EXERCISE INSTRUCTIONS
Only the lines from the start of the data to the line containing "primary motor cortex (Elbert et al., 1995).", both included, should be output, exactly and without pictures.

DATA FOR THIS TASK

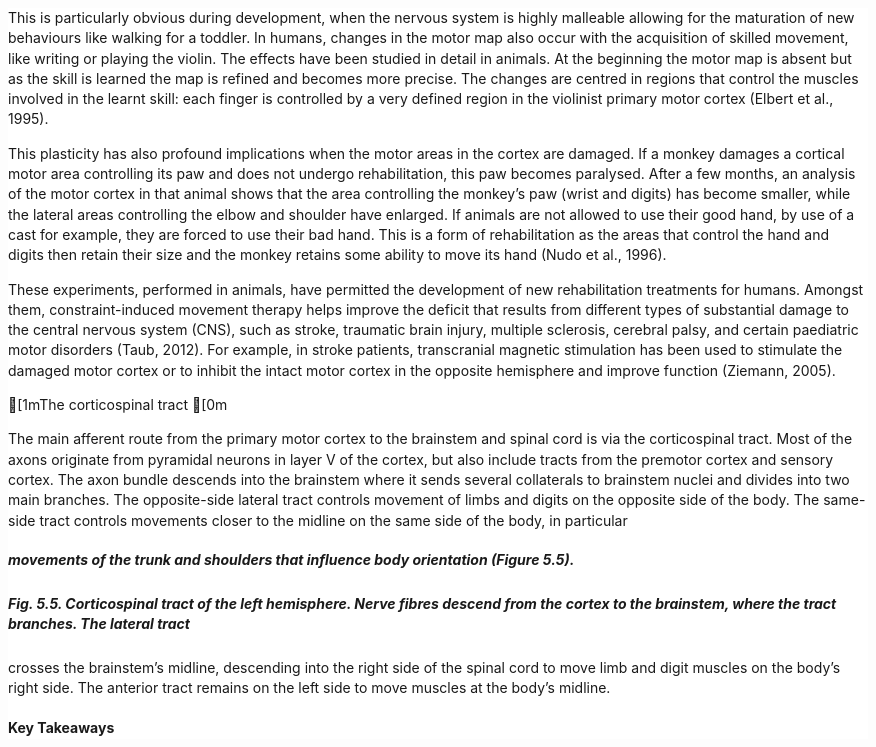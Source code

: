 This is particularly obvious during development, when the nervous system is highly malleable allowing for the maturation of new behaviours like walking for 
a toddler. In humans, changes in the motor map also occur with the acquisition of skilled movement, like writing or playing the violin. The effects have 
been studied in detail in animals. At the beginning the motor map is absent but as the skill is learned the map is refined and becomes more precise. The 
changes are centred in regions that control the muscles involved in the learnt skill: each finger is controlled by a very defined region in the violinist 
primary motor cortex (Elbert et al., 1995). 

This plasticity has also profound implications when the motor areas in the cortex are damaged. If a monkey damages a cortical motor area controlling its 
paw and does not undergo rehabilitation, this paw becomes paralysed. After a few months, an analysis of the motor cortex in that animal shows that the area 
controlling the monkey’s paw (wrist and digits) has become smaller, while the lateral areas controlling the elbow and shoulder have enlarged. If animals 
are not allowed to use their good hand, by use of a cast for example, they are forced to use their bad hand. This is a form of rehabilitation as the areas 
that control the hand and digits then retain their size and the monkey retains some ability to move its hand (Nudo et al., 1996). 

These experiments, performed in animals, have permitted the development of new rehabilitation treatments for humans. Amongst them, constraint-induced 
movement therapy helps improve the deficit that results from different types of substantial damage to the central nervous system (CNS), such as stroke, 
traumatic brain injury, multiple sclerosis, cerebral palsy, and certain paediatric motor disorders (Taub, 2012). For example, in stroke patients, 
transcranial magnetic stimulation has been used to stimulate the damaged motor cortex or to inhibit the intact motor cortex in the opposite hemisphere and 
improve function (Ziemann, 2005). 

[1mThe corticospinal tract [0m

The main afferent route from the primary motor cortex to the brainstem and spinal cord is via the corticospinal tract. Most of the axons originate from 
pyramidal neurons in layer V of the cortex, but also include tracts from the premotor cortex and sensory cortex. The axon bundle descends into the 
brainstem where it sends several collaterals to brainstem nuclei and divides into two main branches. The opposite-side lateral tract controls movement of 
limbs and digits on the opposite side of the body. The same-side tract controls movements closer to the midline on the same side of the body, in particular 
##### movements of the trunk and shoulders that influence body orientation (Figure 5.5). 

##### Fig. 5.5. Corticospinal tract of the left hemisphere. Nerve fibres descend from the cortex to the brainstem, where the tract branches. The lateral tract 
crosses the brainstem’s midline, descending into the right side of the spinal cord to move limb and digit muscles on the body’s right side. The anterior 
tract remains on the left side to move muscles at the body’s midline. 

#### Key Takeaways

EXPECTED ANSWER
Source code

: This is particularly obvious during development, when the nervous system is highly malleable allowing for the maturation of new behaviours like walking for 
a toddler. In humans, changes in the motor map also occur with the acquisition of skilled movement, like writing or playing the violin. The effects have 
been studied in detail in animals. At the beginning the motor map is absent but as the skill is learned the map is refined and becomes more precise. The 
changes are centred in regions that control the muscles involved in the learnt skill: each finger is controlled by a very defined region in the violinist 
primary motor cortex (Elbert et al., 1995). 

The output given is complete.